- **Exercise directions**: Precise copying is required. Return the data below in full.

Records for the task section start

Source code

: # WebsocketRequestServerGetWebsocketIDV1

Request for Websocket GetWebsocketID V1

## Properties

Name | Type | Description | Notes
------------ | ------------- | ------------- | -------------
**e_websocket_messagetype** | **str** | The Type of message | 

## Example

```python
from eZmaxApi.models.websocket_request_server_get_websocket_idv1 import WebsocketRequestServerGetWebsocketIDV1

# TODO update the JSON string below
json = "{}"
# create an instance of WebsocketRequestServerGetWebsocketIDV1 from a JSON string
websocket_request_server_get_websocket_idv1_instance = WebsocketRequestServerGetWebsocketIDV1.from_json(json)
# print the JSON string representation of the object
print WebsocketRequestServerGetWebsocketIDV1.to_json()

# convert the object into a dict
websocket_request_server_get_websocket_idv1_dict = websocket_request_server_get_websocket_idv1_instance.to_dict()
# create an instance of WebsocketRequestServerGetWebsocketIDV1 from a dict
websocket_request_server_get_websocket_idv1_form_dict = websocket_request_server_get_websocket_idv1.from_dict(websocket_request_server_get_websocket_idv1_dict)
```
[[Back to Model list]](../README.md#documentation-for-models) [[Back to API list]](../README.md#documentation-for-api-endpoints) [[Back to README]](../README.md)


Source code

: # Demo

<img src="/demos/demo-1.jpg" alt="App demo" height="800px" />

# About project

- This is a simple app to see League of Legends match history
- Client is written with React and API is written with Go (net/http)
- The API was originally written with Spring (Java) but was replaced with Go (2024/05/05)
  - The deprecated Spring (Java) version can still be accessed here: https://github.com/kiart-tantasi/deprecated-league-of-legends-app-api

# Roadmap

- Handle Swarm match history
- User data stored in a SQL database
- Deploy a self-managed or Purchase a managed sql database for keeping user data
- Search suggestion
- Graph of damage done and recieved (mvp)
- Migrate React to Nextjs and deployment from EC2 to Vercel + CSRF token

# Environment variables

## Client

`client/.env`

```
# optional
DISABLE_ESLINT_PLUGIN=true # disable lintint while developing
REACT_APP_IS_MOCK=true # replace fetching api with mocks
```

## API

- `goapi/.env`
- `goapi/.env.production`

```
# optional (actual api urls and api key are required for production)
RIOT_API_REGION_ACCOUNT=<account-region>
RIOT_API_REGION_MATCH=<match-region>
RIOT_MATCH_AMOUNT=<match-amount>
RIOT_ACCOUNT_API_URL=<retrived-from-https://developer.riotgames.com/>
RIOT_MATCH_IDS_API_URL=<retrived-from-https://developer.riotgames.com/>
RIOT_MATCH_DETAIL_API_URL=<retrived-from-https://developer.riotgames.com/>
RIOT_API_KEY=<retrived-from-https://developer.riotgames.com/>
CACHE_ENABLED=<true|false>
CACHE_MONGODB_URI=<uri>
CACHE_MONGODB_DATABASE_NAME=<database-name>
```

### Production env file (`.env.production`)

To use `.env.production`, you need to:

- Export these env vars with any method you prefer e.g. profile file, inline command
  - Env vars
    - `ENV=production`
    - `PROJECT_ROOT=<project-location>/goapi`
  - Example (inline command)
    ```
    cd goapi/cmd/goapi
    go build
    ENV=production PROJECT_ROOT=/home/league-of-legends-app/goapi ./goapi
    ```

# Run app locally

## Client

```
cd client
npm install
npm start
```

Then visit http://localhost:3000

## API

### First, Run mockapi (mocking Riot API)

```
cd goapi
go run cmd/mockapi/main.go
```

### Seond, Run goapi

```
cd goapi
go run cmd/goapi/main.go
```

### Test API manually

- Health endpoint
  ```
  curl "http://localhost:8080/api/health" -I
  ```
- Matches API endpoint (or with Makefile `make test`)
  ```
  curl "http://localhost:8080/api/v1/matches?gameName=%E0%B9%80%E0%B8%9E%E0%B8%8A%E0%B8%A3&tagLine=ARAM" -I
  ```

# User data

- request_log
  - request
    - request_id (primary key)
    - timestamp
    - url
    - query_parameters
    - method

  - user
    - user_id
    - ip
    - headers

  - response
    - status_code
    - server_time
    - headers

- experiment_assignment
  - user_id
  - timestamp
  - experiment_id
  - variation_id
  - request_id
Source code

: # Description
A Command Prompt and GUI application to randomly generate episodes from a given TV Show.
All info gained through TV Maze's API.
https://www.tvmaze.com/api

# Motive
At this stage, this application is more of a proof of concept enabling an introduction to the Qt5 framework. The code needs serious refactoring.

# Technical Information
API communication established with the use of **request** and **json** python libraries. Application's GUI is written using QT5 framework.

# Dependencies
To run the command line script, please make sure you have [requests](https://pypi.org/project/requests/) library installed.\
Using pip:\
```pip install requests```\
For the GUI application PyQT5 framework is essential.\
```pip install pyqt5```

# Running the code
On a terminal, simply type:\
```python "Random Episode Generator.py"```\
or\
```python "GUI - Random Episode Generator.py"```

Records for the task section end

- **Exercise solution**:
Source code

: # WebsocketRequestServerGetWebsocketIDV1

Request for Websocket GetWebsocketID V1

## Properties

Name | Type | Description | Notes
------------ | ------------- | ------------- | -------------
**e_websocket_messagetype** | **str** | The Type of message | 

## Example

```python
from eZmaxApi.models.websocket_request_server_get_websocket_idv1 import WebsocketRequestServerGetWebsocketIDV1

# TODO update the JSON string below
json = "{}"
# create an instance of WebsocketRequestServerGetWebsocketIDV1 from a JSON string
websocket_request_server_get_websocket_idv1_instance = WebsocketRequestServerGetWebsocketIDV1.from_json(json)
# print the JSON string representation of the object
print WebsocketRequestServerGetWebsocketIDV1.to_json()

# convert the object into a dict
websocket_request_server_get_websocket_idv1_dict = websocket_request_server_get_websocket_idv1_instance.to_dict()
# create an instance of WebsocketRequestServerGetWebsocketIDV1 from a dict
websocket_request_server_get_websocket_idv1_form_dict = websocket_request_server_get_websocket_idv1.from_dict(websocket_request_server_get_websocket_idv1_dict)
```
[[Back to Model list]](../README.md#documentation-for-models) [[Back to API list]](../README.md#documentation-for-api-endpoints) [[Back to README]](../README.md)


Source code

: # Demo

<img src="/demos/demo-1.jpg" alt="App demo" height="800px" />

# About project

- This is a simple app to see League of Legends match history
- Client is written with React and API is written with Go (net/http)
- The API was originally written with Spring (Java) but was replaced with Go (2024/05/05)
  - The deprecated Spring (Java) version can still be accessed here: https://github.com/kiart-tantasi/deprecated-league-of-legends-app-api

# Roadmap

- Handle Swarm match history
- User data stored in a SQL database
- Deploy a self-managed or Purchase a managed sql database for keeping user data
- Search suggestion
- Graph of damage done and recieved (mvp)
- Migrate React to Nextjs and deployment from EC2 to Vercel + CSRF token

# Environment variables

## Client

`client/.env`

```
# optional
DISABLE_ESLINT_PLUGIN=true # disable lintint while developing
REACT_APP_IS_MOCK=true # replace fetching api with mocks
```

## API

- `goapi/.env`
- `goapi/.env.production`

```
# optional (actual api urls and api key are required for production)
RIOT_API_REGION_ACCOUNT=<account-region>
RIOT_API_REGION_MATCH=<match-region>
RIOT_MATCH_AMOUNT=<match-amount>
RIOT_ACCOUNT_API_URL=<retrived-from-https://developer.riotgames.com/>
RIOT_MATCH_IDS_API_URL=<retrived-from-https://developer.riotgames.com/>
RIOT_MATCH_DETAIL_API_URL=<retrived-from-https://developer.riotgames.com/>
RIOT_API_KEY=<retrived-from-https://developer.riotgames.com/>
CACHE_ENABLED=<true|false>
CACHE_MONGODB_URI=<uri>
CACHE_MONGODB_DATABASE_NAME=<database-name>
```

### Production env file (`.env.production`)

To use `.env.production`, you need to:

- Export these env vars with any method you prefer e.g. profile file, inline command
  - Env vars
    - `ENV=production`
    - `PROJECT_ROOT=<project-location>/goapi`
  - Example (inline command)
    ```
    cd goapi/cmd/goapi
    go build
    ENV=production PROJECT_ROOT=/home/league-of-legends-app/goapi ./goapi
    ```

# Run app locally

## Client

```
cd client
npm install
npm start
```

Then visit http://localhost:3000

## API

### First, Run mockapi (mocking Riot API)

```
cd goapi
go run cmd/mockapi/main.go
```

### Seond, Run goapi

```
cd goapi
go run cmd/goapi/main.go
```

### Test API manually

- Health endpoint
  ```
  curl "http://localhost:8080/api/health" -I
  ```
- Matches API endpoint (or with Makefile `make test`)
  ```
  curl "http://localhost:8080/api/v1/matches?gameName=%E0%B9%80%E0%B8%9E%E0%B8%8A%E0%B8%A3&tagLine=ARAM" -I
  ```

# User data

- request_log
  - request
    - request_id (primary key)
    - timestamp
    - url
    - query_parameters
    - method

  - user
    - user_id
    - ip
    - headers

  - response
    - status_code
    - server_time
    - headers

- experiment_assignment
  - user_id
  - timestamp
  - experiment_id
  - variation_id
  - request_id
Source code

: # Description
A Command Prompt and GUI application to randomly generate episodes from a given TV Show.
All info gained through TV Maze's API.
https://www.tvmaze.com/api

# Motive
At this stage, this application is more of a proof of concept enabling an introduction to the Qt5 framework. The code needs serious refactoring.

# Technical Information
API communication established with the use of **request** and **json** python libraries. Application's GUI is written using QT5 framework.

# Dependencies
To run the command line script, please make sure you have [requests](https://pypi.org/project/requests/) library installed.\
Using pip:\
```pip install requests```\
For the GUI application PyQT5 framework is essential.\
```pip install pyqt5```

# Running the code
On a terminal, simply type:\
```python "Random Episode Generator.py"```\
or\
```python "GUI - Random Episode Generator.py"```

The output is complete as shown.